*** Opening of INFORMATION GIVEN ***
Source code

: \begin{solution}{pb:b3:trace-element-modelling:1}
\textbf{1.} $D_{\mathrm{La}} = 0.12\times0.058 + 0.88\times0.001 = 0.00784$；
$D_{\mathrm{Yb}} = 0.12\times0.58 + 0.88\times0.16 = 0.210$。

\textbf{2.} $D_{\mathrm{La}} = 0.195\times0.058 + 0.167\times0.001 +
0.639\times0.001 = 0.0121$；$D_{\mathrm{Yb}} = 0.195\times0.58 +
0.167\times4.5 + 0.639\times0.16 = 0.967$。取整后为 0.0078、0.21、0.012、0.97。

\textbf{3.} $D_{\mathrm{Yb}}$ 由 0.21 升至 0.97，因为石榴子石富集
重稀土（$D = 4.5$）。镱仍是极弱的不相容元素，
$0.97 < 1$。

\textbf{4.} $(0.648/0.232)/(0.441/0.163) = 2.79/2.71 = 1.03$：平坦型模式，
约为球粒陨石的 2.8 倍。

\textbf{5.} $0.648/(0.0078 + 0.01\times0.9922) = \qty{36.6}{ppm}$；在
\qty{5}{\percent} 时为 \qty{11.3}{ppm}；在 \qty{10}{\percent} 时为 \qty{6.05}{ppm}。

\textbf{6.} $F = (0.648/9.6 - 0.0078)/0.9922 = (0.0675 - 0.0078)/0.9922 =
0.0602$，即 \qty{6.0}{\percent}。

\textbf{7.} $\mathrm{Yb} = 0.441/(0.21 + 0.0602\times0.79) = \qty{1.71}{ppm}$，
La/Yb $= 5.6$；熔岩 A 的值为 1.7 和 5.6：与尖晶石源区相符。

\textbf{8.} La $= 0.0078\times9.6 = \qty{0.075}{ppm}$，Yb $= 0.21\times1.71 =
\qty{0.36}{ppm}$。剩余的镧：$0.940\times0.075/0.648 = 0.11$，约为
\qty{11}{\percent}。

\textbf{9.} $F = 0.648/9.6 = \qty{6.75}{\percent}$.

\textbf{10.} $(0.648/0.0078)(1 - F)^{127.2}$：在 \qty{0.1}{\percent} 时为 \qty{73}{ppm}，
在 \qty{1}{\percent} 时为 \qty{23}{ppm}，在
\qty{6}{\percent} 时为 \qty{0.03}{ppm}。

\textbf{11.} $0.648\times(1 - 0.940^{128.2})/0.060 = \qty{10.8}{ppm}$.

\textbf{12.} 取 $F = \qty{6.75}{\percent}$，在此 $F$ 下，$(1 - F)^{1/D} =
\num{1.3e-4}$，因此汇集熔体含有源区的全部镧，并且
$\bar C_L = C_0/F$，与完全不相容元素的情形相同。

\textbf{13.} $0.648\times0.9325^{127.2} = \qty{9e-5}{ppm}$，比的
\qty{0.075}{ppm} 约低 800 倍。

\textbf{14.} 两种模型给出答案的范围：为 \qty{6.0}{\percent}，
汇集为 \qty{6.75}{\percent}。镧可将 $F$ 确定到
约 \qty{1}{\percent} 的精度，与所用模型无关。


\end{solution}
*** Close of INFORMATION GIVEN ***
WORK REQUIRED = Put down all the data once more, exactly as it appears above.

RESULT =
Source code

: \begin{solution}{pb:b3:trace-element-modelling:1}
\textbf{1.} $D_{\mathrm{La}} = 0.12\times0.058 + 0.88\times0.001 = 0.00784$；
$D_{\mathrm{Yb}} = 0.12\times0.58 + 0.88\times0.16 = 0.210$。

\textbf{2.} $D_{\mathrm{La}} = 0.195\times0.058 + 0.167\times0.001 +
0.639\times0.001 = 0.0121$；$D_{\mathrm{Yb}} = 0.195\times0.58 +
0.167\times4.5 + 0.639\times0.16 = 0.967$。取整后为 0.0078、0.21、0.012、0.97。

\textbf{3.} $D_{\mathrm{Yb}}$ 由 0.21 升至 0.97，因为石榴子石富集
重稀土（$D = 4.5$）。镱仍是极弱的不相容元素，
$0.97 < 1$。

\textbf{4.} $(0.648/0.232)/(0.441/0.163) = 2.79/2.71 = 1.03$：平坦型模式，
约为球粒陨石的 2.8 倍。

\textbf{5.} $0.648/(0.0078 + 0.01\times0.9922) = \qty{36.6}{ppm}$；在
\qty{5}{\percent} 时为 \qty{11.3}{ppm}；在 \qty{10}{\percent} 时为 \qty{6.05}{ppm}。

\textbf{6.} $F = (0.648/9.6 - 0.0078)/0.9922 = (0.0675 - 0.0078)/0.9922 =
0.0602$，即 \qty{6.0}{\percent}。

\textbf{7.} $\mathrm{Yb} = 0.441/(0.21 + 0.0602\times0.79) = \qty{1.71}{ppm}$，
La/Yb $= 5.6$；熔岩 A 的值为 1.7 和 5.6：与尖晶石源区相符。

\textbf{8.} La $= 0.0078\times9.6 = \qty{0.075}{ppm}$，Yb $= 0.21\times1.71 =
\qty{0.36}{ppm}$。剩余的镧：$0.940\times0.075/0.648 = 0.11$，约为
\qty{11}{\percent}。

\textbf{9.} $F = 0.648/9.6 = \qty{6.75}{\percent}$.

\textbf{10.} $(0.648/0.0078)(1 - F)^{127.2}$：在 \qty{0.1}{\percent} 时为 \qty{73}{ppm}，
在 \qty{1}{\percent} 时为 \qty{23}{ppm}，在
\qty{6}{\percent} 时为 \qty{0.03}{ppm}。

\textbf{11.} $0.648\times(1 - 0.940^{128.2})/0.060 = \qty{10.8}{ppm}$.

\textbf{12.} 取 $F = \qty{6.75}{\percent}$，在此 $F$ 下，$(1 - F)^{1/D} =
\num{1.3e-4}$，因此汇集熔体含有源区的全部镧，并且
$\bar C_L = C_0/F$，与完全不相容元素的情形相同。

\textbf{13.} $0.648\times0.9325^{127.2} = \qty{9e-5}{ppm}$，比的
\qty{0.075}{ppm} 约低 800 倍。

\textbf{14.} 两种模型给出答案的范围：为 \qty{6.0}{\percent}，
汇集为 \qty{6.75}{\percent}。镧可将 $F$ 确定到
约 \qty{1}{\percent} 的精度，与所用模型无关。


\end{solution}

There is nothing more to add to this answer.